Friday 7 July 2017

Vellarikka Pachadi | Kerala Style Cucumber Pachadi | Onam Sadhya Recipes

Cucumber in coconut and curd sauce with mustard tempering

I am posting simple or everyday recipes for a while, right? That is all that I can manage at the moment with a bubbly toddler running around the house and tagging along with me all the time. He doesn't like me eyeing my phone or reading anything (be it book or newspaper or anything of that sort) nor watching TV either. I can be either in the kitchen or playing with him. That's all that I'm allowed to do. If I am doing something else, he would want to be a big part of it and I prefer that I sit idle rather than that. I don't want him scribbling on the walls or tearing off the newspaper in the name of reading it, you get me right? ;) 

If at all I happen to take the pics when he's awake, he would climb onto the table to have a peek and showcase as a model by touching the food or simply make me furious by taking off the bowls and plates and run off with it. And playing with the camera, ohh myyy, that nearly gives me an attack every time :D So mostly taking of the pics and blogging happens when he takes a nap (and that seems to reduce by the day ;)) So that's how my day goes on for now :) Interesting na :) I should admit that I'm enjoying it. So for today, the easy recipe is Vellarikka Pachadi. It's a pachadi that you make with kani vellarikka or cucumber. I had some cucumber left after making some pulissery, so I thought would make some pachadi with it and so, it has come up here as well. This is a no hassle, minimum time taking pachadi. Apt if you are conjuring up a quick meal !

Other Sadhya recipes:

Recipe Source: Amma

Serves: 3-4 persons

I Took: 

Preparation Time: 10 minutes

Cooking Time: 15 minutes

I Used:

Cucumber/Vellarikka (Kani type) - 1 cup - diced
Green Chilly  - 1 or 2 no (depending on hotness)
Salt - As Needed
Water - ½ cup

To Grind:

Grated Coconut - ¼ cup
Green Chilly - 2 nos
Mustard - ¼ tsp
Curd - ½ cup

To Temper:

Coconut Oil - 1 tbsp
Mustard seeds - ¼ tsp
Red Chilly - 2 nos - broken
Curry leaves - A sprig

The Way:

1. Clean and rinse the cucumber well. Remove the middle portion with the seeds and cut them into small cubes. Thinner the cubes, the better

2. In a pressure cooker, take the cucumber cubes. Add slited green chillies, salt and water and cook the cucumber till done. I kept it on 2 whistles on high and 3 on low. I like the pieces to be soft and not very firm for the pachadi. Alternately if you want to cook in a normal pan, you can do the same but it will take time 

3. In the meantime, grind together grated coconut, green chilly and mustard with little water to a smooth paste. Then add curd to this and give a quick pulse. Do not grind much

4. Once the cucumber is cooked, switch off the flame. If there is excess water in the cooked cucumber, then remove them. Add the ground paste to the cucumber and stir well. No need to cook after adding the coconut-curd paste. Just need to mix well

5. In a tadka pan, heat coconut oil. Splutter mustard

6. Add the broken red chillies and curry leaves. Add this tempering to the cucumber - coconut paste mixture and serve 

This is more like a condiment, so serve with some steamed rice, a tangy gravy and some stir fries !

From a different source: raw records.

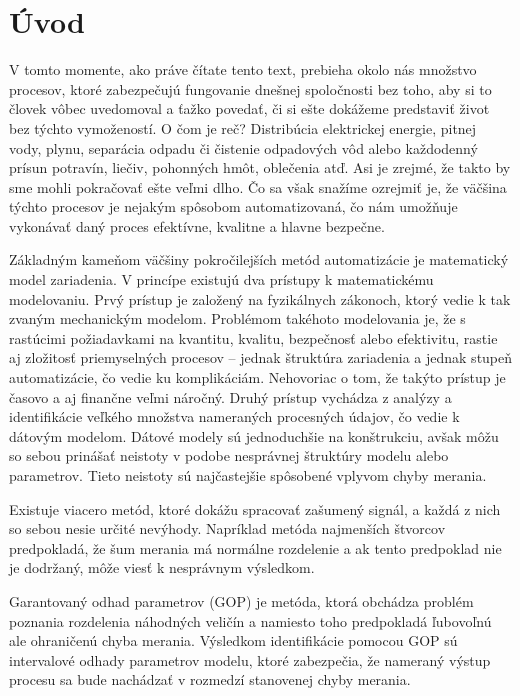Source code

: \chapter*{Úvod}

V tomto momente, ako práve čítate tento text, prebieha okolo nás množstvo procesov, ktoré zabezpečujú fungovanie dnešnej spoločnosti bez toho, aby si to človek vôbec uvedomoval a ťažko povedať, či si ešte dokážeme predstaviť život bez týchto vymožeností. O čom je reč? Distribúcia elektrickej energie, pitnej vody, plynu, separácia 
odpadu či čistenie odpadových vôd alebo každodenný prísun potravín,
liečiv, pohonných hmôt, oblečenia atď. Asi je zrejmé, že takto by sme mohli pokračovať ešte veľmi dlho. Čo sa však snažíme ozrejmiť je, že väčšina týchto procesov je nejakým spôsobom automatizovaná, čo nám umožňuje vykonávať daný proces efektívne, kvalitne a hlavne bezpečne. 

Základným kameňom väčšiny pokročilejších metód automatizácie je matematický model zariadenia. V princípe existujú dva prístupy k matematickému modelovaniu. Prvý prístup je založený na fyzikálnych zákonoch, ktorý vedie k tak zvaným mechanickým modelom. Problémom takéhoto modelovania je, že s rastúcimi požiadavkami na kvantitu, kvalitu, bezpečnosť alebo efektivitu, rastie aj zložitosť priemyselných procesov
-- jednak štruktúra zariadenia a jednak stupeň automatizácie, 
čo vedie ku komplikáciám. Nehovoriac o tom, že takýto prístup je časovo a aj finančne veľmi náročný. Druhý prístup vychádza z analýzy a identifikácie veľkého množstva nameraných procesných údajov, čo vedie k dátovým modelom. Dátové modely sú jednoduchšie na konštrukciu, avšak môžu so sebou prinášať neistoty v podobe nesprávnej štruktúry modelu alebo parametrov. Tieto neistoty sú najčastejšie spôsobené vplyvom chyby merania.

Existuje viacero metód, ktoré dokážu spracovať zašumený signál, a každá z nich so sebou nesie určité nevýhody. Napríklad metóda najmenších štvorcov predpokladá, že šum merania má normálne rozdelenie a ak tento predpoklad nie je dodržaný, môže viesť k nesprávnym výsledkom.

Garantovaný odhad parametrov (GOP) je metóda, ktorá obchádza problém poznania rozdelenia náhodných veličín a namiesto toho predpokladá ľubovoľnú ale ohraničenú chyba merania. Výsledkom identifikácie pomocou GOP sú intervalové odhady parametrov modelu, ktoré zabezpečia, že nameraný výstup procesu sa bude nachádzať v rozmedzí stanovenej chyby merania.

  1. Healthy and refreshing dish .. Perfect for summer

  2. Grind and temper...that's already very complicated for me :-) I am always intimidated with all the exotic spices required in Indian kitchen.

  3. I made this pachadi during Ramadan when we were craving for rice and curry, and totally loved it! An indispensable part of the sadya, isn't it?

  4. lovely simple yet tasty sadya recipe..yummy!